Moreover, Respondent’s use of the <goldencoral.com> domain name to display hyperlinks to various
third-party websites unrelated to Complainant provides evidence of bad faith
registration and use pursuant to Policy ¶ 4(b)(iv). Respondent likely receives referral fees for
each consumer it diverts to third-party websites and is therefore taking
advantage of the confusing similarity between the disputed domain name and the
mark in order to profit from the goodwill associated with the mark. See AOL LLC v. iTech Ent,
LLC, FA 726227 (Nat. Arb. Forum July 21, 2006) (finding that the
respondent took advantage of the confusing similarity between the <theotheraol.com>
and <theotheraol.net> domain names and the complainant’s AOL mark, which
indicates bad faith registration and use pursuant to Policy ¶ 4(b)(iv)); see also MySpace, Inc. v. Myspace Bot, FA 672161 (Nat. Arb.
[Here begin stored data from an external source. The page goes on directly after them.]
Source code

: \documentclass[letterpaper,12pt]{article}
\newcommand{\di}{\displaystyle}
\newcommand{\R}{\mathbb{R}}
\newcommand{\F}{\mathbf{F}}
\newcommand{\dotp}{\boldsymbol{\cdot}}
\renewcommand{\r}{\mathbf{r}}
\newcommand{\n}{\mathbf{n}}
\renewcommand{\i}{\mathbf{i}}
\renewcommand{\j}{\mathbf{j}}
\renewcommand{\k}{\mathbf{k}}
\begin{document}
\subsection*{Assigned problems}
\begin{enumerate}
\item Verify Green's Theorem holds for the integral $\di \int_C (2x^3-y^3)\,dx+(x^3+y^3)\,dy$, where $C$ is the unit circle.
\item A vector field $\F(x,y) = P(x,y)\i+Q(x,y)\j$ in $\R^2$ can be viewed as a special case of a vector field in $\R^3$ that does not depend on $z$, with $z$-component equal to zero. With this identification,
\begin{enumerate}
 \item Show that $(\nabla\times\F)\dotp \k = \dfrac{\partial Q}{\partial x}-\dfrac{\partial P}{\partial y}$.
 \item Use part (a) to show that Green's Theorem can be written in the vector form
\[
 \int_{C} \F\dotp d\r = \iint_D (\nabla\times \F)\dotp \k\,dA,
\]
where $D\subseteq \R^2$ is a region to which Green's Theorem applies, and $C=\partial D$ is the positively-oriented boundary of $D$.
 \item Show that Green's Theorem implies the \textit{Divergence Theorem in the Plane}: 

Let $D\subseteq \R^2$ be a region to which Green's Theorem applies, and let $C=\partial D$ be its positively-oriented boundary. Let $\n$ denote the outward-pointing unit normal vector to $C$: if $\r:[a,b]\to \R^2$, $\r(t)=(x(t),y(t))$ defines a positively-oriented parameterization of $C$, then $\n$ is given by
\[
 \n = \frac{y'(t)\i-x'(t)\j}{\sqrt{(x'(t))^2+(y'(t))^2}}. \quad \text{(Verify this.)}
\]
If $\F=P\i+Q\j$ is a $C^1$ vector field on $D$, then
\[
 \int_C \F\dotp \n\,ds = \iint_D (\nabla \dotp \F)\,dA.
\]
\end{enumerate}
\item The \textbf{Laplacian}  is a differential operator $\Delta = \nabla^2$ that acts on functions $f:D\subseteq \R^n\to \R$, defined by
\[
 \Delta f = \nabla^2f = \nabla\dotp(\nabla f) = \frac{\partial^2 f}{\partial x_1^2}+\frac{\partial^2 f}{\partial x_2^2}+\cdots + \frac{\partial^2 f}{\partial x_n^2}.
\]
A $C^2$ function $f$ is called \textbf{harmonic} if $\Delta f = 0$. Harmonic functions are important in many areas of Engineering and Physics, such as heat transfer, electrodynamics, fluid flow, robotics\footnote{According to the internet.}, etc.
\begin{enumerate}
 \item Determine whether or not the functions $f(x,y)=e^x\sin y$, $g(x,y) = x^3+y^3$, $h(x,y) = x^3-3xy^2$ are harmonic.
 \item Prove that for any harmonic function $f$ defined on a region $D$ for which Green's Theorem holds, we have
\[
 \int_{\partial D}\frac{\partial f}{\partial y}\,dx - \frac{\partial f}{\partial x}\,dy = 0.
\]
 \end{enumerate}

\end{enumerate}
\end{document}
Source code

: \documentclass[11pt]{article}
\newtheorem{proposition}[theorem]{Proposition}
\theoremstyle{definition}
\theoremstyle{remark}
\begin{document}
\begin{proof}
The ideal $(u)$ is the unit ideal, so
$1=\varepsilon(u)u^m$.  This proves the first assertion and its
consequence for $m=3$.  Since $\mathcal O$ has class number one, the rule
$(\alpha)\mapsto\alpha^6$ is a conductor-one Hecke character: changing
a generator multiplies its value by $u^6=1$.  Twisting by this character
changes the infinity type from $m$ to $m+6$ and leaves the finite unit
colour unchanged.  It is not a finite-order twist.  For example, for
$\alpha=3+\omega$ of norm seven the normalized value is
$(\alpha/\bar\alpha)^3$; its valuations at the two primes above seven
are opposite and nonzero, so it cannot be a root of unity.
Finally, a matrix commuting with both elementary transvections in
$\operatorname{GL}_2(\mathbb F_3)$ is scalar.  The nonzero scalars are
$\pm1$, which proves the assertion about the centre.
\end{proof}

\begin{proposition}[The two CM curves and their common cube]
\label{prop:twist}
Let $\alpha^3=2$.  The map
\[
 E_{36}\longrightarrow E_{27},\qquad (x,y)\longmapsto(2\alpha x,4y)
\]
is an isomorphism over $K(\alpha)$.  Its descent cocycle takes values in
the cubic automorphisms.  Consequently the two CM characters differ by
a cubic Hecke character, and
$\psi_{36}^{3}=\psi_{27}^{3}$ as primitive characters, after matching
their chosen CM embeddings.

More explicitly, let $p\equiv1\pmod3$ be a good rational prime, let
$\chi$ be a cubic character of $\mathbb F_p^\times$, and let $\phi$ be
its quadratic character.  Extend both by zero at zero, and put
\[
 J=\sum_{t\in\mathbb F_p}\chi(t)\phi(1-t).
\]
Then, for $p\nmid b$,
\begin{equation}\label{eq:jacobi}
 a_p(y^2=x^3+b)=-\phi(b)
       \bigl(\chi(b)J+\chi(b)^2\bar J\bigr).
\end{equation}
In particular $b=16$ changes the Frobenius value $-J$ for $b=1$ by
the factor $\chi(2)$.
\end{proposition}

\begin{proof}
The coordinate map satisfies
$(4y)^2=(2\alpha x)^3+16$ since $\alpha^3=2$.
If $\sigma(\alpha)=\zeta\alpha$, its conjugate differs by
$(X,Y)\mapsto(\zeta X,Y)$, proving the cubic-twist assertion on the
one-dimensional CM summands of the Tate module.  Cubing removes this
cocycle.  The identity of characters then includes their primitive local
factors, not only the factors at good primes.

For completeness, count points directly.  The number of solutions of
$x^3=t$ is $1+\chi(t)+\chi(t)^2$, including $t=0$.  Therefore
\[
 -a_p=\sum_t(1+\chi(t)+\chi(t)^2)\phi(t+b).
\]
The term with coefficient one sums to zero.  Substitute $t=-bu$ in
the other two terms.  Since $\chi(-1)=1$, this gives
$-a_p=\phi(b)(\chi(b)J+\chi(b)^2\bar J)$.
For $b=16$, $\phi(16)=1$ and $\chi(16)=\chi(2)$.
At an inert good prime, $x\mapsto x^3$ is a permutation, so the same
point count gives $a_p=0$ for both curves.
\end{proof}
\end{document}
Forum May
19, 2006) (holding that the respondent registered and used the
<myspacebot.com> domain name in bad faith by diverting Internet users
seeking the complainant’s website to its own website for commercial gain
because the respondent likely profited from this diversion scheme).
The Panel concludes that Complainant has satisfied Policy ¶ 4(a)(iii).
Having established all three elements required under the ICANN Policy, the Panel concludes that relief shall be GRANTED.
Accordingly, it is Ordered that the <goldencoral.com> domain name be TRANSFERRED from Respondent to Complainant.